ASK-ZARA-INDEX
Ask ZARA Unified Index Record Schema + AWS Table Adapter Rules
1. Purpose
This specification defines the unified indexing contract for Ask ZARA across documentation, code, Excel workbooks, JSON files, AWS-hosted production databases, and structured registry tables.
Ask ZARA must be able to answer questions across a highly complex ZAYAZ architecture, including:
- Docusaurus MDX documentation
- developer specs
- code files
- Excel reference tables
- JSON registry exports
- AWS-hosted ZAR registry tables
- ESGX, opcode, route binding, grant, institution, manifest, and ruleset metadata
- future domain databases and production-grade reference stores
The goal is to create a scalable ingestion architecture where many source-specific exporters produce records in one common format, allowing Ask ZARA to ingest and retrieve across all sources coherently.
2. Core principle
Ask ZARA should be built around:
many curated source adapters
→ one normalized record schema
→ one unified retrieval/indexing system
The system should not rely on one monolithic index file, nor should it blindly dump raw tables into search.

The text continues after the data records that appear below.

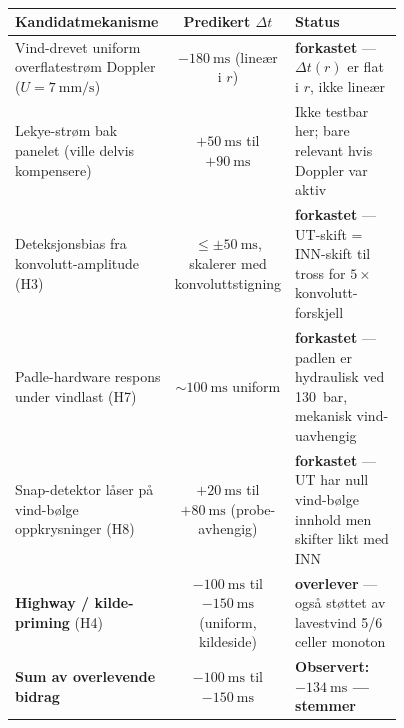 \begin{table}[hbt]
  \centering
  \small
  \caption[$\Delta t$-regnskap, kanonisk celle]{
  }
  \label{tab:ch04_dt_budget_canonical}
  \begin{tabular}{p{0.42\linewidth} c p{0.35\linewidth}}
    \toprule
    Kandidatmekanisme &
      Predikert $\Delta t$ &
      Status \\
    \midrule
    Vind-drevet uniform overflate\-strøm Doppler
      ($U = \qty{7}{\milli\metre\per\second}$) &
      $-\qty{180}{\milli\second}$ (lineær i $r$) &
      \textbf{forkastet} — $\Delta t(r)$ er flat i $r$, ikke lineær \\[0.4em]

    Lekye-strøm bak panelet (ville delvis kompensere) &
      $+\qty{50}{\milli\second}$ til $+\qty{90}{\milli\second}$ &
      Ikke testbar her; bare relevant hvis Doppler var aktiv \\[0.4em]

    Deteksjons\-bias fra konvolutt-amplitude (H3) &
      $\leq \pm \qty{50}{\milli\second}$,
        skalerer med konvolutt\-stigning &
      \textbf{forkastet} — UT-skift = INN-skift til tross for
        $5\times$ konvolutt-forskjell \\[0.4em]

    Padle-hardware respons under vindlast (H7) &
      $\sim \qty{100}{\milli\second}$ uniform &
      \textbf{forkastet} — padlen er hydraulisk ved \qty{130}{bar},
        mekanisk vind-uavhengig \\[0.4em]

    Snap-detektor låser på vind-bølge oppkrysninger (H8) &
      $+\qty{20}{\milli\second}$ til $+\qty{80}{\milli\second}$
        (probe-avhengig) &
      \textbf{forkastet} — UT har null vind-bølge innhold men
        skifter likt med INN \\[0.4em]

    \textbf{Highway / kilde-priming} (H4) &
      $-\qty{100}{\milli\second}$ til $-\qty{150}{\milli\second}$
        (uniform, kilde\-side) &
      \textbf{overlever} — også støttet av lavestvind 5/6 celler
        monoton \\
    \midrule
    \textbf{Sum av overlevende bidrag} &
      $-\qty{100}{\milli\second}$ til $-\qty{150}{\milli\second}$ &
      \textbf{Observert: $-\qty{134}{\milli\second}$ — stemmer} \\
    \bottomrule
  \end{tabular}
\end{table}
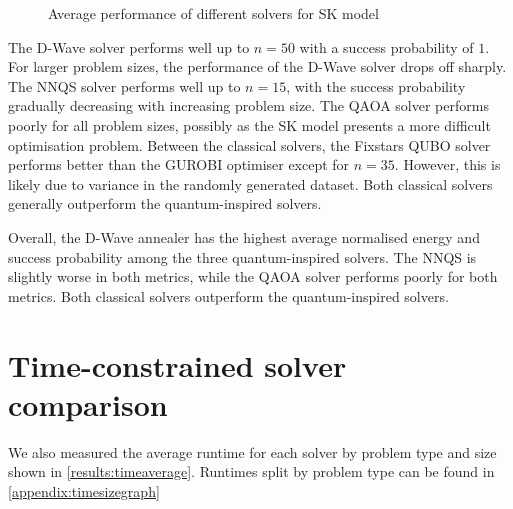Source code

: \begin{figure}[!htb]
    \centering
    \hspace{30pt}
    \caption{Average performance of different solvers for SK model}
    \label{all-skmodel-average}
\end{figure}

The D-Wave solver performs well up to $n=50$ with a success probability of $1$. For larger problem sizes, the performance of the D-Wave solver drops off sharply. The NNQS solver performs well up to $n=15$, with the success probability gradually decreasing with increasing problem size. The QAOA solver performs poorly for all problem sizes, possibly as the SK model presents a more difficult optimisation problem. Between the classical solvers, the Fixstars QUBO solver performs better than the GUROBI optimiser except for $n=35$. However, this is likely due to variance in the randomly generated dataset. Both classical solvers generally outperform the quantum-inspired solvers.

Overall, the D-Wave annealer has the highest average normalised energy and success probability among the three quantum-inspired solvers. The NNQS is slightly worse in both metrics, while the QAOA solver performs poorly for both metrics. Both classical solvers outperform the quantum-inspired solvers.

\section{Time-constrained solver comparison}
We also measured the average runtime for each solver by problem type and size shown in \autoref{results:timeaverage}. Runtimes split by problem type can be found in \autoref{appendix:timesizegraph}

Each source adapter is responsible for turning source data into safe, meaningful, human-readable knowledge records.
3. Source export strategy
3.1 Recommended export units
Use one export file per major knowledge domain or database family, not one file per table and not one global file for everything.
Recommended examples:
docs_index.jsonl
code_index.jsonl
excel_index.jsonl
json_config_index.jsonl
zar_registry_index.jsonl
esgx_registry_index.jsonl
computation_hub_index.jsonl
reports_hub_index.jsonl
input_hub_index.jsonl
mice_index.jsonl
3.2 Rationale
This allows each source family to have its own:
- safety filters
- export schedule
- freshness policy
- ownership model
- transformation logic
- visibility rules
- truth ranking
- testing pipeline
while still producing records that Ask ZARA can ingest into one unified retrieval fabric.
4. Unified record schema
Every indexed item should be emitted as one JSONL record using the same normalized schema.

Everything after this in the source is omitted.